She got turned off on it fairly quick, but by then she’d met some people with different connections.
 
Pretty soon she was hanging around with Sufis, Gurdjieffians, even a shaman.”

“Interesting,” I said.
 
“No yoga?”

“No yoga.
 
When I asked her that same thing she said that it was power she was after, not samadhi.
 
Anyhow, she just kept fording stranger and stranger acquaintances.
 
The atmosphere got too rarefied for me, so I said good-bye.”

“I wonder why?” I mused.

“Here,” he said, “take a look at this one.”

He tossed me a black book and stepped back.
 
I caught it.
 
It was a copy of the Bible.
 
I opened it to the publishing credits page.

“Something special about this edition?” I asked.

He sighed.

“No.
 
I’m sorry.”

He took it back and replaced it on the shelf.

“Just a minute,” he said.

He returned to the counter and took a cardboard sign from a shelf beneath it.
 
It read JUST STEPPED OUT: WE’LL REOPEN AT and there was a clock face beneath it with movable hands.
 
He set them to indicate a time a half hour hence and went and hung the sign in the door’s window.
 
Then he shot the bolt and gestured for me to follow him to a room in the rear.

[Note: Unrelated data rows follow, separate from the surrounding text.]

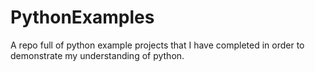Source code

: # PythonExamples
A repo full of python example projects that I have completed in order to demonstrate my understanding of python.
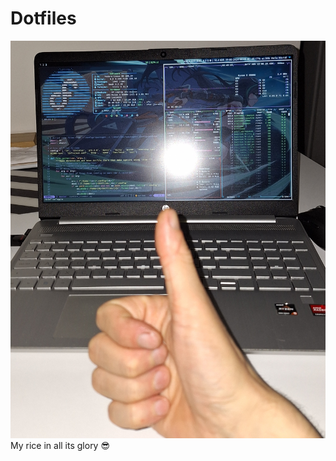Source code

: # Dotfiles

![image](https://github.com/octal-psina/dotfiles/blob/master/screenshots/rice.jpg)
My rice in all its glory 😎
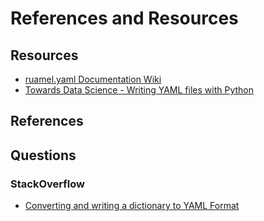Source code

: # References and Resources

## Resources
+ [ruamel.yaml Documentation Wiki](https://yaml.readthedocs.io/en/latest/)
+ [Towards Data Science - Writing YAML files with Python](https://towardsdatascience.com/writing-yaml-files-with-python-a6a7fc6ed6c3)

## References

## Questions
### StackOverflow
+ [Converting and writing a dictionary to YAML Format](https://stackoverflow.com/questions/71281303/converting-and-writing-a-dictionary-to-yaml-format)
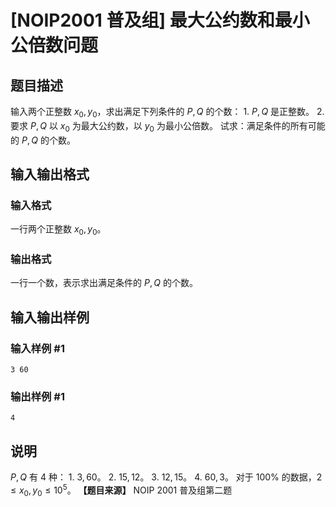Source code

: # [NOIP2001 普及组] 最大公约数和最小公倍数问题

## 题目描述

输入两个正整数 $x_0, y_0$，求出满足下列条件的 $P, Q$ 的个数： 1\. $P,Q$ 是正整数。 2\. 要求 $P, Q$ 以 $x_0$
为最大公约数，以 $y_0$ 为最小公倍数。 试求：满足条件的所有可能的 $P, Q$ 的个数。

## 输入输出格式

### 输入格式

  

一行两个正整数 $x_0, y_0$。

### 输出格式

  

一行一个数，表示求出满足条件的 $P, Q$ 的个数。

## 输入输出样例

### 输入样例 #1

    
    
    3 60
    

### 输出样例 #1

    
    
    4
    

## 说明

$P,Q$ 有 $4$ 种： 1\. $3, 60$。 2\. $15, 12$。 3\. $12, 15$。 4\. $60, 3$。 对于
$100\%$ 的数据，$2 \le x_0, y_0 \le {10}^5$。 **【题目来源】** NOIP 2001 普及组第二题

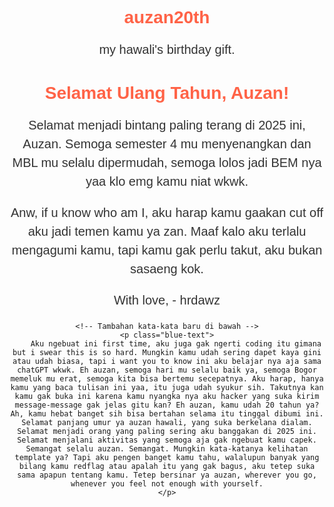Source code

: # auzan20th
my hawali's birthday gift. 
<!DOCTYPE html>
<html lang="id">
<head>
    <meta charset="UTF-8">
    <meta name="viewport" content="width=device-width, initial-scale=1.0">
    <title>Ucapan Ulang Tahun</title>
    <style>
        body {
            font-family: Arial, sans-serif;
            text-align: center;
            background-image: url('https://www.example.com/balon-love-image.jpg');
            background-size: cover;
            background-position: center;
            padding: 50px;
        }
        h1 {
            color: #ff6347;
        }
        p {
            color: #333;
            font-size: 20px;
            line-height: 1.5;
        }
        .blue-text {
            color: #1e90ff;
            font-size: 18px;
        }
    </style>
</head>
<body>
    <h1>Selamat Ulang Tahun, Auzan!</h1>
    <p>Selamat menjadi bintang paling terang di 2025 ini, Auzan. Semoga semester 4 mu menyenangkan dan MBL mu selalu dipermudah, semoga lolos jadi BEM nya yaa klo emg kamu niat wkwk.</p>
    <p>Anw, if u know who am I, aku harap kamu gaakan cut off aku jadi temen kamu ya zan. Maaf kalo aku terlalu mengagumi kamu, tapi kamu gak perlu takut, aku bukan sasaeng kok. </p>
    <p>With love, - hrdawz</p>
    
    <!-- Tambahan kata-kata baru di bawah -->
    <p class="blue-text">
        Aku ngebuat ini first time, aku juga gak ngerti coding itu gimana but i swear this is so hard. Mungkin kamu udah sering dapet kaya gini atau udah biasa, tapi i want you to know ini aku belajar nya aja sama chatGPT wkwk. Eh auzan, semoga hari mu selalu baik ya, semoga Bogor memeluk mu erat, semoga kita bisa bertemu secepatnya. Aku harap, hanya kamu yang baca tulisan ini yaa, itu juga udah syukur sih. Takutnya kan kamu gak buka ini karena kamu nyangka nya aku hacker yang suka kirim message-message gak jelas gitu kan? Eh auzan, kamu udah 20 tahun ya? Ah, kamu hebat banget sih bisa bertahan selama itu tinggal dibumi ini. Selamat panjang umur ya auzan hawali, yang suka berkelana dialam. Selamat menjadi orang yang paling sering aku banggakan di 2025 ini. Selamat menjalani aktivitas yang semoga aja gak ngebuat kamu capek. Semangat selalu auzan. Semangat. Mungkin kata-katanya kelihatan template ya? Tapi aku pengen banget kamu tahu, walalupun banyak yang bilang kamu redflag atau apalah itu yang gak bagus, aku tetep suka sama apapun tentang kamu. Tetep bersinar ya auzan, wherever you go, whenever you feel not enough with yourself.
    </p>
</body>
</html>
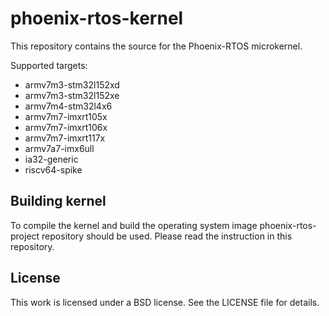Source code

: # phoenix-rtos-kernel
This repository contains the source for the Phoenix-RTOS microkernel.

Supported targets:

 * armv7m3-stm32l152xd
 * armv7m3-stm32l152xe
 * armv7m4-stm32l4x6
 * armv7m7-imxrt105x
 * armv7m7-imxrt106x
 * armv7m7-imxrt117x
 * armv7a7-imx6ull
 * ia32-generic
 * riscv64-spike

## Building kernel
To compile the kernel and build the operating system image phoenix-rtos-project repository should be used. Please read the instruction in this repository.

## License
This work is licensed under a BSD license. See the LICENSE file for details.
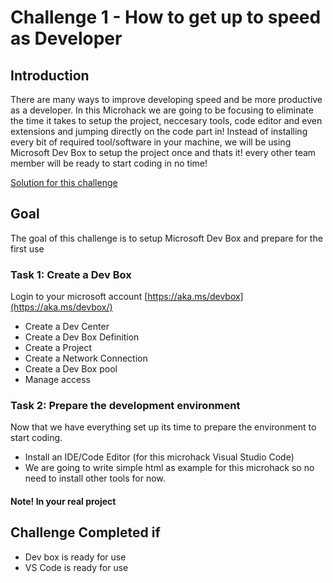# Challenge 1 - How to get up to speed as Developer

## Introduction

There are many ways to improve developing speed and be more productive as a developer. In this Microhack we are going to be focusing to eliminate the time it takes to setup the project, neccesary tools, code editor and even extensions and jumping directly on the code part in!
Instead of installing every bit of required tool/software in your machine, we will be using Microsoft Dev Box to setup the project once and thats it! every other team member will be ready to start coding in no time!

[Solution for this challenge](../solutionguide/01-How-to-get-up-to-speed-as-Developer-Solution.md)

## Goal 

The goal of this challenge is to setup Microsoft Dev Box and prepare for the first use

### Task 1: Create a Dev Box

Login to your microsoft account [https://aka.ms/devbox](https://aka.ms/devbox/)

- Create a Dev Center
- Create a Dev Box Definition
- Create a Project
- Create a Network Connection 
- Create a Dev Box pool
- Manage access

### Task 2: Prepare the development environment

Now that we have everything set up its time to prepare the environment to start coding.

- Install an IDE/Code Editor (for this microhack Visual Studio Code)
- We are going to write simple html as example for this microhack so no need to install other tools for now.

#### Note! In your real project 

## Challenge Completed if

- Dev box is ready for use
- VS Code is ready for use

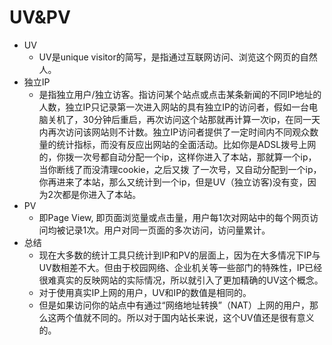 # UV&PV
* UV
    - UV是unique visitor的简写，是指通过互联网访问、浏览这个网页的自然人。
* 独立IP
    - 是指独立用户/独立访客。指访问某个站点或点击某条新闻的不同IP地址的人数，独立IP只记录第一次进入网站的具有独立IP的访问者，假如一台电脑关机了，30分钟后重启，再次访问这个站那就再计算一次ip，在同一天内再次访问该网站则不计数。独立IP访问者提供了一定时间内不同观众数量的统计指标，而没有反应出网站的全面活动。比如你是ADSL拨号上网的，你拨一次号都自动分配一个ip，这样你进入了本站，那就算一个ip，当你断线了而没清理cookie，之后又拨 了一次号，又自动分配到一个ip，你再进来了本站，那么又统计到一个ip，但是UV（独立访客)没有变，因为2次都是你进入了本站。
* PV
    - 即Page View, 即页面浏览量或点击量，用户每1次对网站中的每个网页访问均被记录1次。用户对同一页面的多次访问，访问量累计。
* 总结
    -   现在大多数的统计工具只统计到IP和PV的层面上，因为在大多情况下IP与UV数相差不大。但由于校园网络、企业机关等一些部门的特殊性，IP已经很难真实的反映网站的实际情况，所以就引入了更加精确的UV这个概念。
    -   对于使用真实IP上网的用户，UV和IP的数值是相同的。
    -   但是如果访问你的站点中有通过“网络地址转换”（NAT）上网的用户，那么这两个值就不同的。所以对于国内站长来说，这个UV值还是很有意义的。

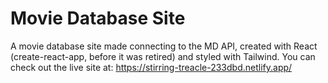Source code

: # Movie Database Site

A movie database site made connecting to the MD API, created with React (create-react-app, before it was retired) and styled with Tailwind. You can check out the live site at: https://stirring-treacle-233dbd.netlify.app/
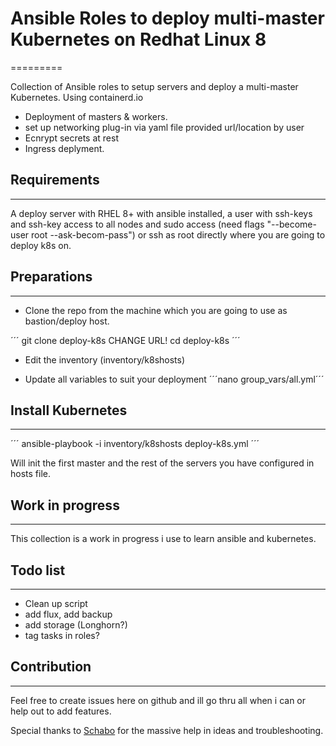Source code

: # Ansible Roles to deploy multi-master Kubernetes on Redhat Linux 8
=========

Collection of Ansible roles to setup servers and deploy a multi-master Kubernetes. Using containerd.io

- Deployment of masters & workers.
- set up networking plug-in via yaml file provided url/location by user
- Ecnrypt secrets at rest
- Ingress deplyment.

## Requirements
------------

A deploy server with RHEL 8+ with ansible installed, a user with ssh-keys and ssh-key access to all nodes and sudo access (need flags "--become-user root --ask-becom-pass") or ssh as root directly where you are going to deploy k8s on.

## Preparations
--------------

- Clone the repo from the machine which you are going to use as bastion/deploy host.

´´´
git clone deploy-k8s CHANGE URL!
cd deploy-k8s
´´´

- Edit the inventory (inventory/k8shosts)

- Update all variables to suit your deployment
´´´nano group_vars/all.yml´´´

## Install Kubernetes
------------

´´´
ansible-playbook -i inventory/k8shosts deploy-k8s.yml
´´´

Will init the first master and the rest of the servers you have configured in hosts file.

## Work in progress
----------------

This collection is a work in progress i use to learn ansible and kubernetes.

## Todo list
----------------

- Clean up script
- add flux, add backup
- add storage (Longhorn?)
- tag tasks in roles?

## Contribution
------------------

Feel free to create issues here on github and ill go thru all when i can or help out to add features.

Special thanks to [Schabo](https://github.com/Schabo) for the massive help in ideas and troubleshooting.
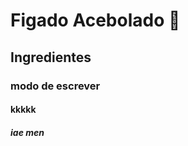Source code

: # Figado Acebolado :meat_on_bone:

## Ingredientes

### modo de escrever

#### kkkkk

##### iae men



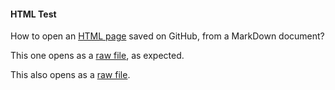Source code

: #### HTML Test

How to open an [HTML page]((https://github.com/zgfg/Etc/blob/main/Test/test.html)) saved on GitHub, from a MarkDown document?

This one opens as a [raw file](https://github.com/zgfg/Etc/raw/main/Test/test.html), as expected.

This also opens as a [raw file](https://raw.githubusercontent.com/zgfg/Etc/main/Test/test.html).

The back office contained a desk, a couple of chairs, cartons of books.
 
He seated himself behind the desk and nodded toward the nearest chair.
 
I took it.
 
He switched on a telephone answering machine then, removed a stack of forms and correspondence from the blotter, opened a drawer and took out a bottle of Chianti.

“Care for a glass?” he asked.

“Sure, thanks.”

He rose and stepped through the opened door of a small lavatory.
 
He took a pair of glasses from a shelf and rinsed them.
 
He brought them back, set them down, filled both, and pushed one in my direction.
 
They were from the Sheraton.

“Sorry I tossed the Bible at you,” he said, raising his glass and taking a sip.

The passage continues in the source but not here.